Segment Start: Exercise input
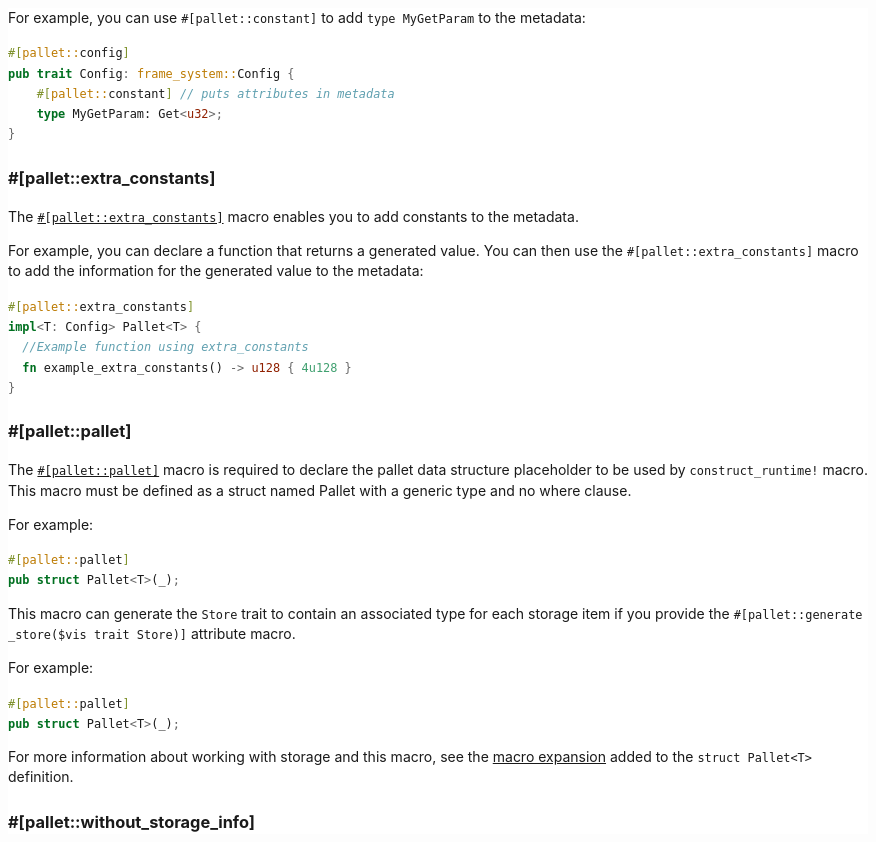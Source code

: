 For example, you can use `#[pallet::constant]` to add `type MyGetParam` to the metadata:

```rust
#[pallet::config]
pub trait Config: frame_system::Config {
	#[pallet::constant] // puts attributes in metadata
	type MyGetParam: Get<u32>;
}
```

### #[pallet::extra_constants]

The [`#[pallet::extra_constants]`](https://paritytech.github.io/substrate/master/frame_support/attr.pallet.html#extra-constants-palletextra_constants-optional) macro enables you to add constants to the metadata.

For example, you can declare a function that returns a generated value.
You can then use the `#[pallet::extra_constants]` macro to add the information for the generated value to the metadata:

```rust
#[pallet::extra_constants]
impl<T: Config> Pallet<T> {
  //Example function using extra_constants
  fn example_extra_constants() -> u128 { 4u128 }
}
```

### #[pallet::pallet]

The [`#[pallet::pallet]`](https://paritytech.github.io/substrate/master/frame_support/attr.pallet.html#pallet-struct-placeholder-palletpallet-mandatory) macro is required to declare the pallet data structure placeholder to be used by `construct_runtime!` macro.
This macro must be defined as a struct named Pallet with a generic type <T> and no where clause.

For example:

```rust
#[pallet::pallet]
pub struct Pallet<T>(_);
```

This macro can generate the `Store` trait to contain an associated type for each storage item if you provide the `#[pallet::generate_store($vis trait Store)]` attribute macro.

For example:

```rust
#[pallet::pallet]
pub struct Pallet<T>(_);
```

For more information about working with storage and this macro, see the [macro expansion](https://paritytech.github.io/substrate/master/frame_support/attr.pallet.html#macro-expansion-1) added to the `struct Pallet<T>` definition.

### #[pallet::without\_storage\_info]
Segment End: Exercise input
#### Try it
The records above are to be repeated exactly, with every picture removed from the copy.

#### Task answer
Source code

: For example, you can use `#[pallet::constant]` to add `type MyGetParam` to the metadata:

```rust
#[pallet::config]
pub trait Config: frame_system::Config {
	#[pallet::constant] // puts attributes in metadata
	type MyGetParam: Get<u32>;
}
```

### #[pallet::extra_constants]

The [`#[pallet::extra_constants]`](https://paritytech.github.io/substrate/master/frame_support/attr.pallet.html#extra-constants-palletextra_constants-optional) macro enables you to add constants to the metadata.

For example, you can declare a function that returns a generated value.
You can then use the `#[pallet::extra_constants]` macro to add the information for the generated value to the metadata:

```rust
#[pallet::extra_constants]
impl<T: Config> Pallet<T> {
  //Example function using extra_constants
  fn example_extra_constants() -> u128 { 4u128 }
}
```

### #[pallet::pallet]

The [`#[pallet::pallet]`](https://paritytech.github.io/substrate/master/frame_support/attr.pallet.html#pallet-struct-placeholder-palletpallet-mandatory) macro is required to declare the pallet data structure placeholder to be used by `construct_runtime!` macro.
This macro must be defined as a struct named Pallet with a generic type <T> and no where clause.

For example:

```rust
#[pallet::pallet]
pub struct Pallet<T>(_);
```

This macro can generate the `Store` trait to contain an associated type for each storage item if you provide the `#[pallet::generate_store($vis trait Store)]` attribute macro.

For example:

```rust
#[pallet::pallet]
pub struct Pallet<T>(_);
```

For more information about working with storage and this macro, see the [macro expansion](https://paritytech.github.io/substrate/master/frame_support/attr.pallet.html#macro-expansion-1) added to the `struct Pallet<T>` definition.

### #[pallet::without\_storage\_info]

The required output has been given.